How to Store failed data on sending to topic in spring cloud stream kafka

284 views Asked by At

I have configured 3 brokers in Kafka running on different ports .I am using spring cloud stream kafka

brokers:  localhost:9092,localhost:9093,localhost:9094.

I am creating a data pipeline that gets continuous stream of data .I am storing stream of data in kafka topic with 3 brokers running .Till now there is no problem .My concern is suppose say 3 brokers went down for 5 minutes then at that time i am unable to get data on kafka topic .There will be data loss for 5 minutes .From spring boot i will get warning

2020-10-06 11:44:20.840  WARN 2906 --- [ad | producer-2] org.apache.kafka.clients.NetworkClient   : [Producer clientId=producer-2] Connection to node 0 (/192.168.1.78:9092) could not be established.

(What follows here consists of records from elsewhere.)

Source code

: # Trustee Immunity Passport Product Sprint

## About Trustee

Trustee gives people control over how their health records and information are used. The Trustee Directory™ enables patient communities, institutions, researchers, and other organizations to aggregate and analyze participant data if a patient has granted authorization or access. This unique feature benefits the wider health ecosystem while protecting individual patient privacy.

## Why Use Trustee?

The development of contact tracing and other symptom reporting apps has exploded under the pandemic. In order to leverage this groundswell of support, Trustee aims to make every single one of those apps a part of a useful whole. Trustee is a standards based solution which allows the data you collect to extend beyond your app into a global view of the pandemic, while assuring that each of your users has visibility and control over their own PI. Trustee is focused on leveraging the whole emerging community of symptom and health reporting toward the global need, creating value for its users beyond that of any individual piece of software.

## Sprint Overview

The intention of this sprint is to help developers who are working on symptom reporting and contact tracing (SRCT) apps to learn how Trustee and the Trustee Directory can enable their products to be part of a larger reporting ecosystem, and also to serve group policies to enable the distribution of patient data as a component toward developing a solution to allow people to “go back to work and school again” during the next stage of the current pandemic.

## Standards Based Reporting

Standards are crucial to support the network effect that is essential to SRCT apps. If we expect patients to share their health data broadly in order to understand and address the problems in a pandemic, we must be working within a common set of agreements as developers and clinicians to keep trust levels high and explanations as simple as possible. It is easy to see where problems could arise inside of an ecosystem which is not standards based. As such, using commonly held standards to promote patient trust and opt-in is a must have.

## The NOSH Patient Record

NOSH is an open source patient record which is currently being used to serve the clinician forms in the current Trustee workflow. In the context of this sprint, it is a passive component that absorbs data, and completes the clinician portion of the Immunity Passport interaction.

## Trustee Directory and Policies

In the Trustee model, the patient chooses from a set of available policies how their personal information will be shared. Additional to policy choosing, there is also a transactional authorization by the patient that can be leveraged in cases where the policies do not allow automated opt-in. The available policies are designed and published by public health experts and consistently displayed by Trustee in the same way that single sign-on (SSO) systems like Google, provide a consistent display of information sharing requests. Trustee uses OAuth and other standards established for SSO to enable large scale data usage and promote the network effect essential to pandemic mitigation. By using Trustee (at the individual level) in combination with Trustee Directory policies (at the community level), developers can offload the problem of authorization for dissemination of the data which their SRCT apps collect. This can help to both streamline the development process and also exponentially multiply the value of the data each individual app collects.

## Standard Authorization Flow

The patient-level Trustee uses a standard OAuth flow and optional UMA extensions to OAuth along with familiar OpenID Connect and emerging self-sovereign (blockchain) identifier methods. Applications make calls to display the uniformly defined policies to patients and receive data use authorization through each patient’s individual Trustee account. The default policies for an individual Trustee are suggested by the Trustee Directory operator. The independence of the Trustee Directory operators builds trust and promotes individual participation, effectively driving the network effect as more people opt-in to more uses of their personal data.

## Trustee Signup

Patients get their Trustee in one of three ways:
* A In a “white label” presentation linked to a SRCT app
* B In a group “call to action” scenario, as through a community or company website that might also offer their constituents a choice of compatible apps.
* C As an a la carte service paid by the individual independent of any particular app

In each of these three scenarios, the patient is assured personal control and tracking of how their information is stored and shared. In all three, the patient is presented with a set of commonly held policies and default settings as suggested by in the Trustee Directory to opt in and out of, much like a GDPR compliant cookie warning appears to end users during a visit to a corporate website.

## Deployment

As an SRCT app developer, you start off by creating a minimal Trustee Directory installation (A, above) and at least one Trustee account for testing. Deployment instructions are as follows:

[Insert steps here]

Broker may not be available. 

Is there a way to store data temporary when all brokers goes down and again start to resume writing to topic from a temporary storage when brokers are up again ?

1

There are 1 answers

0
Michael Heil On

You could make use of the internal buffer the Producer is using to send the data to the cluster. The KafkaProducer has a queue under the covers and a dedicated I/O thread that actually sends the data to the cluster.

In combination with the producer configuration retries (by default set to 0) you may want to increase the buffer.memory which is described as

The total bytes of memory the producer can use to buffer records waiting to be sent to the server. If records are sent faster than they can be delivered to the server the producer will block for max.block.ms after which it will throw an exception.

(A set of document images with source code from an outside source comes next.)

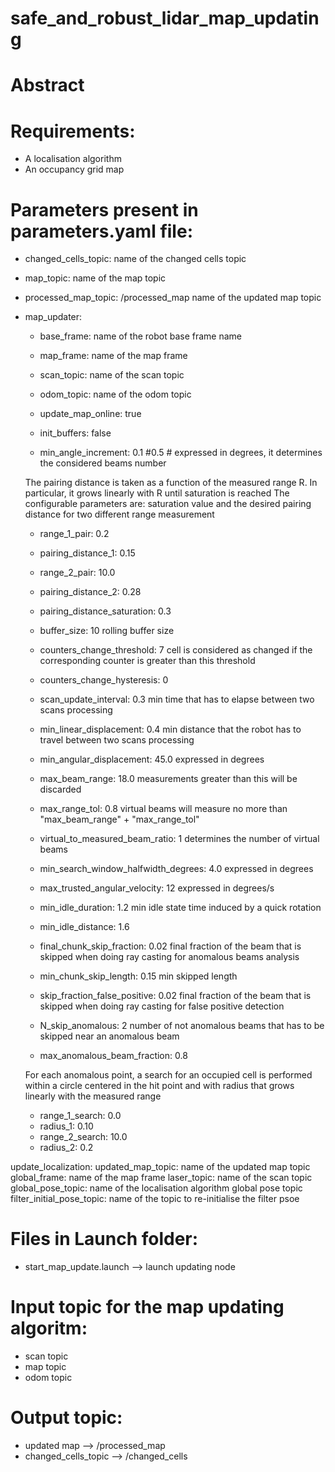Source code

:# safe_and_robust_lidar_map_updating

# Abstract

# Requirements:
- A localisation algorithm
- An occupancy grid map 

# Parameters present in parameters.yaml file:
- changed_cells_topic:    name of the changed cells topic
- map_topic:                        name of the map topic 
- processed_map_topic: /processed_map   name of the updated map topic 

- map_updater:
    - base_frame:                name of the robot base frame name
    - map_frame:                 name of the map frame 
    - scan_topic:                    name of the scan topic 
    - odom_topic:                    name of the odom topic 

    - update_map_online: true

    - init_buffers: false

    - min_angle_increment: 0.1 #0.5  # expressed in degrees, it determines the considered beams number

    The pairing distance is taken as a function of the measured range R. In particular, it grows linearly with R until saturation is reached
    The configurable parameters are: saturation value and the desired pairing distance for two different range measurement
    - range_1_pair: 0.2
    - pairing_distance_1: 0.15
    - range_2_pair: 10.0
    - pairing_distance_2: 0.28
    - pairing_distance_saturation: 0.3

    - buffer_size: 10               rolling buffer size
    - counters_change_threshold: 7  cell is considered as changed if the corresponding counter is greater than this threshold
    - counters_change_hysteresis: 0

    - scan_update_interval: 0.3          min time that has to elapse between two scans processing
    - min_linear_displacement: 0.4     min distance that the robot has to travel between two scans processing
    - min_angular_displacement: 45.0   expressed in degrees

    - max_beam_range: 18.0   measurements greater than this will be discarded
    - max_range_tol: 0.8    virtual beams will measure no more than "max_beam_range" + "max_range_tol"

    - virtual_to_measured_beam_ratio: 1           determines the number of virtual beams
    - min_search_window_halfwidth_degrees: 4.0   expressed in degrees

    - max_trusted_angular_velocity: 12   expressed in degrees/s
    - min_idle_duration: 1.2              min idle state time induced by a quick rotation
    - min_idle_distance: 1.6 

    - final_chunk_skip_fraction: 0.02      final fraction of the beam that is skipped when doing ray casting for anomalous beams analysis
    - min_chunk_skip_length: 0.15          min skipped length
    - skip_fraction_false_positive: 0.02   final fraction of the beam that is skipped when doing ray casting for false positive detection

    - N_skip_anomalous: 2  number of not anomalous beams that has to be skipped near an anomalous beam

    - max_anomalous_beam_fraction: 0.8

    For each anomalous point, a search for an occupied cell is performed within a circle centered in the hit point and with radius that grows linearly with the measured range
    - range_1_search: 0.0
    - radius_1: 0.10
    - range_2_search: 10.0
    - radius_2: 0.2

update_localization:
  updated_map_topic:  name of the updated map topic 
  global_frame:           name of the map frame 
  laser_topic:              name of the scan topic 
  global_pose_topic:   name of the localisation algorithm global pose topic
  filter_initial_pose_topic: name of the topic to re-initialise the filter psoe
    

# Files in Launch folder:
- start_map_update.launch --> launch updating node


# Input topic for the map updating algoritm:
- scan topic
- map topic 
- odom topic 

# Output topic:
- updated map --> /processed_map
- changed_cells_topic --> /changed_cells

This setting should correspond roughly to the total memory the producer will use, but is not a hard bound since not all memory the producer uses is used for buffering. Some additional memory will be used for compression (if compression is enabled) as well as for maintaining in-flight requests.

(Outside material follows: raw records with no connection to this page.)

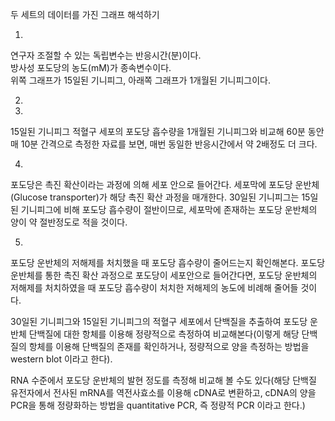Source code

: 두 세트의 데이터를 가진 그래프 해석하기

1.
연구자 조절할 수 있는 독립변수는 반응시간(분)이다.  
방사성 포도당의 농도(mM)가 종속변수이다.   
위쪽 그래프가 15일된 기니피그, 아래쪽 그래프가 1개월된 기니피그이다.   

2.

3.
15일된 기니피그 적혈구 세포의 포도당 흡수량을 1개월된 기니피그와 비교해 60분 동안 매 10분 간격으로 측정한 자료를 보면, 매번 동일한 반응시간에서 약 2배정도 더 크다.  

4.
포도당은 촉진 확산이라는 과정에 의해 세포 안으로 들어간다. 세포막에 포도당 운반체(Glucose transporter)가 해당 촉진 확산 과정을 매개한다. 30일된 기니피그는 15일된 기니피그에 비해 포도당 흡수량이 절반이므로, 세포막에 존재하는 포도당 운반체의 양이 약 절반정도로 적을 것이다.

5.
포도당 운반체의 저해제를 처치했을 때 포도당 흡수량이 줄어드는지 확인해본다. 포도당 운반체를 통한 촉진 확산 과정으로 포도당이 세포안으로 들어간다면, 포도당 운반체의 저해제를 처치하였을 때 포도당 흡수량이 처치한 저해제의 농도에 비례해 줄어들 것이다.

30일된 기니피그와 15일된 기니피그의 적혈구 세포에서 단백질을 추출하여 포도당 운반체 단백질에 대한 항체를 이용해 정량적으로 측정하여 비교해본다(이렇게 해당 단백질의 항체를 이용해 단백질의 존재를 확인하거나, 정량적으로 양을 측정하는 방법을 western blot 이라고 한다).

RNA 수준에서 포도당 운반체의 발현 정도를 측정해 비교해 볼 수도 있다(해당 단백질 유전자에서 전사된 mRNA를 역전사효소를 이용해 cDNA로 변환하고, cDNA의 양을 PCR을 통해 정량화하는 방법을 quantitative PCR, 즉 정량적 PCR 이라고 한다.)   
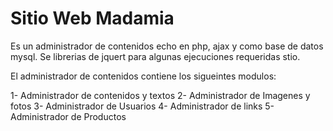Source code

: Sitio Web Madamia
===================

Es un administrador de contenidos echo en php, ajax y como base de datos mysql. Se librerias de jquert para algunas ejecuciones requeridas stio.

El administrador de contenidos contiene los sigueintes modulos:

1- Administrador de contenidos y textos
2- Administrador de Imagenes y fotos
3- Administrador de Usuarios
4- Administrador de links
5- Administrador de Productos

However, I do not think that having the producer itself dealing with a complete cluster failure is generally a good idea. Kafka itself is designed to deal with failures of individual brokers, but if all your broker go down uncontrolably at the same time you may run into bigger issues than just missing some data of an individual producer.

If only one broker is not reachable for a time period there is nothing to be done, as Kafka internally will switch the partition leader of the topic to another broker (if the partition was replicated of course).